Wh-wh-whaa?? BG beat Kent? At Kent? My 7-10 Bowling Green? OK. I'm officially stumped.
G Martin Samarco, Bowling Green
C James Hughes, Northern Illinois
F John Bowler, E. Michigan
F Leon Williams, Ohio
I try to sort out the MAC competition every year, and at any given date I have no clear-cut answer. The teams just beat each other up. And since most of the teams hail from around the Great Lakes states, try to think of the MAC as the Big Ten's neglected cousin. They're treated like Harry Potter at the Dursley household.
Although the MAC rarely gets multiple bids in the NCAA Tournament, that doesn't make the competition any less fierce. On the contrary, it increases the meaning of each game, as there's no such thing as wiggle room in a "mid major" conference.

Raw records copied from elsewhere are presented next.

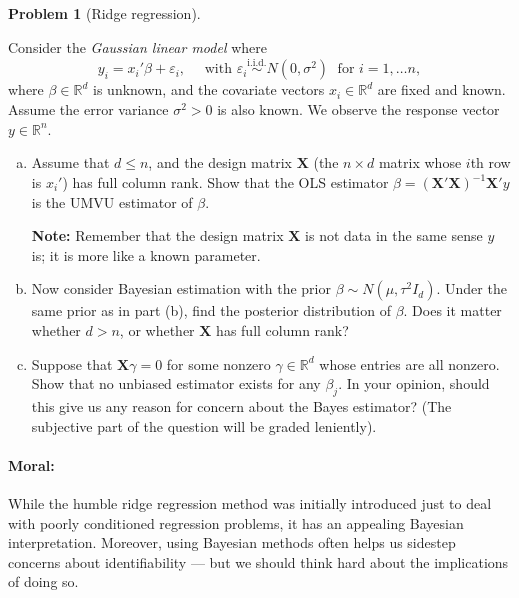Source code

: \documentclass{article}
\newcommand{\RR}{\mathbb{R}}
\newcommand{\simiid}{\overset{\text{i.i.d.}}{\sim}}
\newcommand{\ep}{\varepsilon}
\theoremstyle{definition}
\newtheorem{problem}{Problem}
\begin{document}
\begin{problem}[Ridge regression]
\label{prob:ridge-bayes}

Consider the {\em Gaussian linear model} where
\[
y_i = x_i' \beta + \ep_i, \quad \text{ with } \ep_i \simiid N(0,\sigma^2) \;\text{ for } i =1, \ldots n,
\]
where $\beta \in \RR^d$ is unknown, and the covariate vectors $x_i \in \RR^d$ are fixed and known. Assume the error variance $\sigma^2>0$ is also known. We observe the response vector $y \in \RR^n$.
\begin{enumerate}[(a)]
\item Assume that $d \leq n$, and the design matrix $\mathbf{X}$ (the $n \times d$ matrix whose $i$th row is $x_i'$) has full column rank. Show that the OLS estimator $\hat\beta = (\mathbf{X}'\mathbf{X})^{-1}\mathbf{X}'y$ is the UMVU estimator of $\beta$. 

{\bf Note:} Remember that the design matrix $\mathbf{X}$ is not data in the same sense $y$ is; it is more like a known parameter.




\item Now consider Bayesian estimation with the prior $\beta \sim N(\mu, \tau^2 I_d)$.  Under the same prior as in part (b), find the posterior distribution of $\beta$. Does it matter whether $d > n$, or whether $\mathbf{X}$ has full column rank?






\item Suppose that $\mathbf{X}\gamma = 0$ for some nonzero $\gamma \in \RR^d$ whose entries are all nonzero. Show that no unbiased estimator exists for any $\beta_j$. In your opinion, should this give us any reason for concern about the Bayes estimator? (The subjective part of the question will be graded leniently).



\end{enumerate}

\paragraph{Moral:} While the humble ridge regression method was initially introduced just to deal with poorly conditioned regression problems, it has an appealing Bayesian interpretation. Moreover, using Bayesian methods often helps us sidestep concerns about identifiability --- but we should think hard about the implications of doing so.


\end{problem}
\end{document}
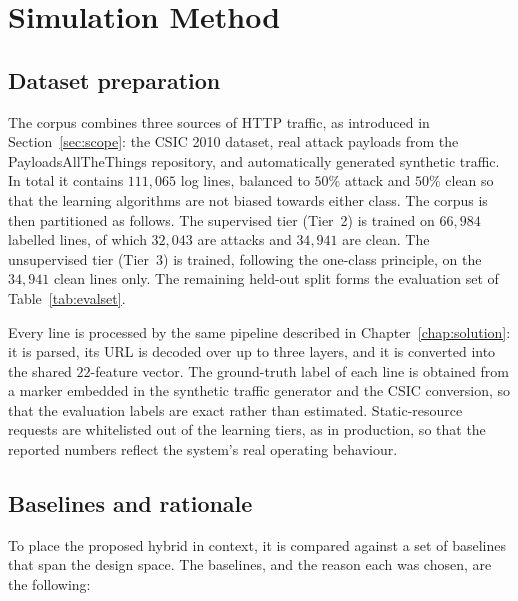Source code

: \documentclass[12pt,a4paper]{report}
\begin{document}
\section{Simulation Method}
\label{sec:sim-method}

\subsection{Dataset preparation}
\label{sec:sim-data}

The corpus combines three sources of HTTP traffic, as introduced in
Section~\ref{sec:scope}: the CSIC 2010 dataset, real attack payloads from the
PayloadsAllTheThings repository, and automatically generated synthetic
traffic. In total it contains $111{,}065$ log lines, balanced to $50\%$
attack and $50\%$ clean so that the learning algorithms are not biased
towards either class. The corpus is then partitioned as follows. The
supervised tier (Tier~2) is trained on $66{,}984$ labelled lines, of which
$32{,}043$ are attacks and $34{,}941$ are clean. The unsupervised tier
(Tier~3) is trained, following the one-class principle, on the
$34{,}941$ clean lines only. The remaining held-out split forms the
evaluation set of Table~\ref{tab:evalset}.

Every line is processed by the same pipeline described in
Chapter~\ref{chap:solution}: it is parsed, its URL is decoded over up to
three layers, and it is converted into the shared $22$-feature vector. The
ground-truth label of each line is obtained from a marker embedded in the
synthetic traffic generator and the CSIC conversion, so that the evaluation
labels are exact rather than estimated. Static-resource requests are
whitelisted out of the learning tiers, as in production, so that the
reported numbers reflect the system's real operating behaviour.

\subsection{Baselines and rationale}
\label{sec:sim-baselines}

To place the proposed hybrid in context, it is compared against a set of
baselines that span the design space. The baselines, and the reason each was
chosen, are the following:
\end{document}
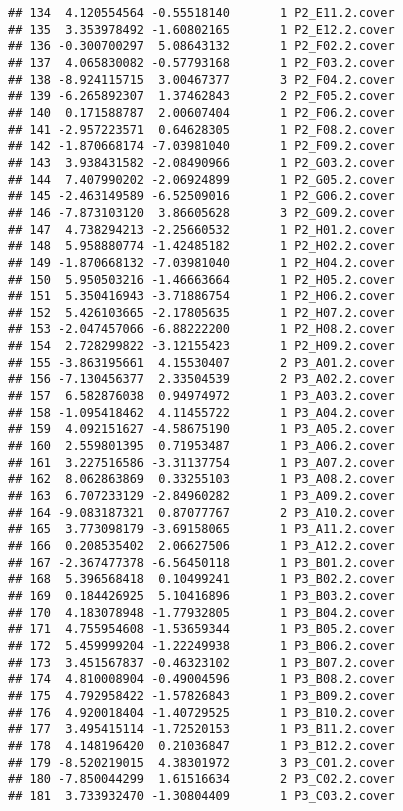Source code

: \documentclass[]{article}
\begin{document}
\begin{verbatim}
## 134  4.120554564 -0.55518140       1 P2_E11.2.cover
## 135  3.353978492 -1.60802165       1 P2_E12.2.cover
## 136 -0.300700297  5.08643132       1 P2_F02.2.cover
## 137  4.065830082 -0.57793168       1 P2_F03.2.cover
## 138 -8.924115715  3.00467377       3 P2_F04.2.cover
## 139 -6.265892307  1.37462843       2 P2_F05.2.cover
## 140  0.171588787  2.00607404       1 P2_F06.2.cover
## 141 -2.957223571  0.64628305       1 P2_F08.2.cover
## 142 -1.870668174 -7.03981040       1 P2_F09.2.cover
## 143  3.938431582 -2.08490966       1 P2_G03.2.cover
## 144  7.407990202 -2.06924899       1 P2_G05.2.cover
## 145 -2.463149589 -6.52509016       1 P2_G06.2.cover
## 146 -7.873103120  3.86605628       3 P2_G09.2.cover
## 147  4.738294213 -2.25660532       1 P2_H01.2.cover
## 148  5.958880774 -1.42485182       1 P2_H02.2.cover
## 149 -1.870668132 -7.03981040       1 P2_H04.2.cover
## 150  5.950503216 -1.46663664       1 P2_H05.2.cover
## 151  5.350416943 -3.71886754       1 P2_H06.2.cover
## 152  5.426103665 -2.17805635       1 P2_H07.2.cover
## 153 -2.047457066 -6.88222200       1 P2_H08.2.cover
## 154  2.728299822 -3.12155423       1 P2_H09.2.cover
## 155 -3.863195661  4.15530407       2 P3_A01.2.cover
## 156 -7.130456377  2.33504539       2 P3_A02.2.cover
## 157  6.582876038  0.94974972       1 P3_A03.2.cover
## 158 -1.095418462  4.11455722       1 P3_A04.2.cover
## 159  4.092151627 -4.58675190       1 P3_A05.2.cover
## 160  2.559801395  0.71953487       1 P3_A06.2.cover
## 161  3.227516586 -3.31137754       1 P3_A07.2.cover
## 162  8.062863869  0.33255103       1 P3_A08.2.cover
## 163  6.707233129 -2.84960282       1 P3_A09.2.cover
## 164 -9.083187321  0.87077767       2 P3_A10.2.cover
## 165  3.773098179 -3.69158065       1 P3_A11.2.cover
## 166  0.208535402  2.06627506       1 P3_A12.2.cover
## 167 -2.367477378 -6.56450118       1 P3_B01.2.cover
## 168  5.396568418  0.10499241       1 P3_B02.2.cover
## 169  0.184426925  5.10416896       1 P3_B03.2.cover
## 170  4.183078948 -1.77932805       1 P3_B04.2.cover
## 171  4.755954608 -1.53659344       1 P3_B05.2.cover
## 172  5.459999204 -1.22249938       1 P3_B06.2.cover
## 173  3.451567837 -0.46323102       1 P3_B07.2.cover
## 174  4.810008904 -0.49004596       1 P3_B08.2.cover
## 175  4.792958422 -1.57826843       1 P3_B09.2.cover
## 176  4.920018404 -1.40729525       1 P3_B10.2.cover
## 177  3.495415114 -1.72520153       1 P3_B11.2.cover
## 178  4.148196420  0.21036847       1 P3_B12.2.cover
## 179 -8.520219015  4.38301972       3 P3_C01.2.cover
## 180 -7.850044299  1.61516634       2 P3_C02.2.cover
## 181  3.733932470 -1.30804409       1 P3_C03.2.cover

\end{verbatim}
\end{document}
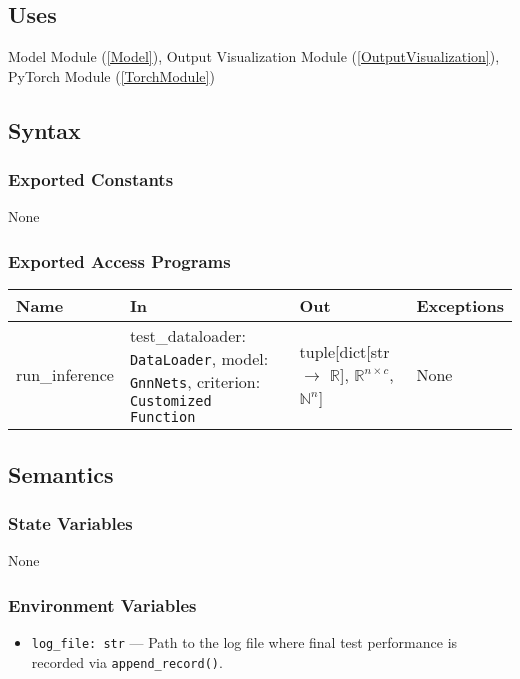 \documentclass[12pt, titlepage]{article}
\begin{document}
\subsection{Uses}
Model Module (\ref{Model}), Output Visualization Module (\ref{OutputVisualization}), PyTorch Module (\ref{TorchModule})

\subsection{Syntax}

\subsubsection{Exported Constants}
None

\subsubsection{Exported Access Programs}
\begin{center}
\begin{tabular}{p{3cm} >{\raggedright\arraybackslash}p{6cm} p{5cm} p{2.5cm}}
\hline
\textbf{Name} & \textbf{In} & \textbf{Out} & \textbf{Exceptions} \\
\hline
run\_inference & test\_dataloader: \texttt{DataLoader}, model: \texttt{GnnNets}, criterion: \texttt{Customized Function} & tuple[dict[str $\rightarrow$ \(\mathbb{R}\)], \(\mathbb{R}^{n \times c}\), \(\mathbb{N}^n\)] & None \\
\hline
\end{tabular}
\end{center}

\subsection{Semantics}

\subsubsection{State Variables}
None

\subsubsection{Environment Variables}
\begin{itemize}
  \item \texttt{log\_file: str} — Path to the log file where final test performance is recorded via \texttt{append\_record()}.
\end{itemize}
\end{document}
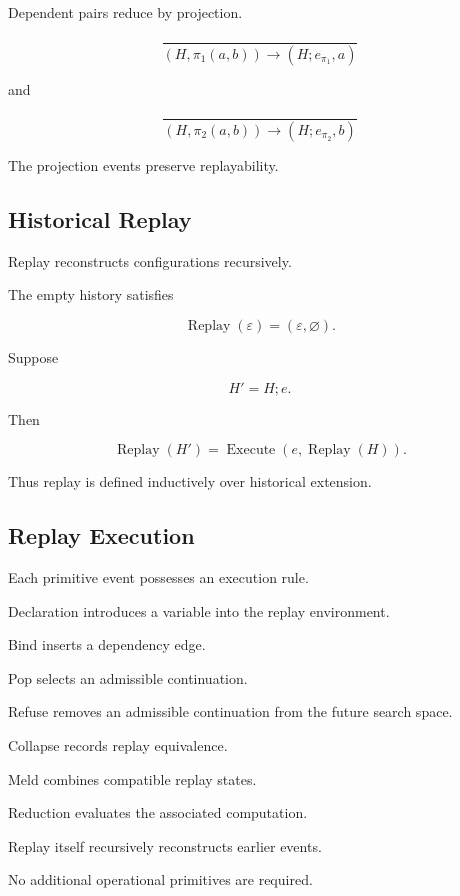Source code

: \documentclass[12pt,oneside]{article}
\theoremstyle{definition}
\theoremstyle{remark}
\DeclareMathOperator{\Replay}{Replay}
\begin{document}
Dependent pairs reduce by projection.

\[
\frac{}{
(H,\pi_1(a,b))
\rightarrow
(H;e_{\pi_1},a)
}
\]

and

\[
\frac{}{
(H,\pi_2(a,b))
\rightarrow
(H;e_{\pi_2},b)
}
\]

The projection events preserve replayability.


\subsection{Historical Replay}

Replay reconstructs configurations recursively.

The empty history satisfies

\[
\Replay(\varepsilon)
=
(\varepsilon,\varnothing).
\]

Suppose

\[
H'
=
H;e.
\]

Then

\[
\Replay(H')
=
\operatorname{Execute}
(
e,
\Replay(H)
).
\]

Thus replay is defined inductively over historical extension.


\subsection{Replay Execution}

Each primitive event possesses an execution rule.

Declaration introduces a variable into the replay environment.

Bind inserts a dependency edge.

Pop selects an admissible continuation.

Refuse removes an admissible continuation from the future search space.

Collapse records replay equivalence.

Meld combines compatible replay states.

Reduction evaluates the associated computation.

Replay itself recursively reconstructs earlier events.

No additional operational primitives are required.

\end{document}
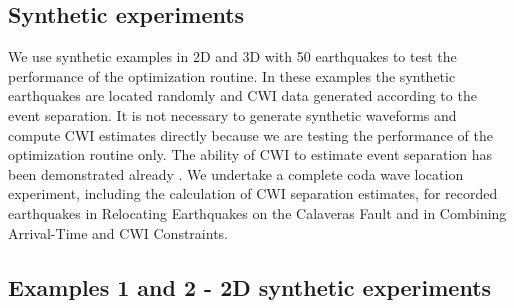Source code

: \documentclass[12pt,double]{article}
\begin{document}
\vspace{2em}
\begin{centering}
\section*{Synthetic experiments}
\end{centering}

\label{sec:benchmarking}

We use synthetic examples in 2D and 3D with 50 earthquakes to test
the performance of the optimization routine. In these examples the
synthetic earthquakes are located randomly and CWI data generated
according to the event separation. It is not necessary to generate
synthetic waveforms and compute CWI estimates directly because we
are testing the performance of the optimization routine only. The
ability of CWI to estimate event separation has been demonstrated
already \citep{dr_Snieder05a, dr_Robinson07b, dr_Robinson11a}. We
undertake a complete coda wave location experiment, including the
calculation of CWI separation estimates, for recorded earthquakes in 
Relocating Earthquakes on the Calaveras 
Fault and in Combining Arrival-Time and CWI Constraints.

\vspace{1em}
\subsection*{Examples 1 and 2 - 2D synthetic experiments}
\end{document}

Usually a team makes noise in December, but no team really stood out in nonconference play. Good early records held by Toledo and Buffalo were the result of a strength of schedule akin to that of Lennox Lewis spending an entire career beating up Glass Joe.
And if you drew a flowchart of power in the conference, your end product would resemble a tasty bowl of angel hair pasta.
Kent State, by the record, looked like the team in front. With their loss to — it still doesn't make sense even as I type it — Bowling Green at home, the favoritism travels 15 miles southwest of Kent to Akron, where the Zips are also 7-1 in the conference. Their only loss was to preseason favorite Ohio.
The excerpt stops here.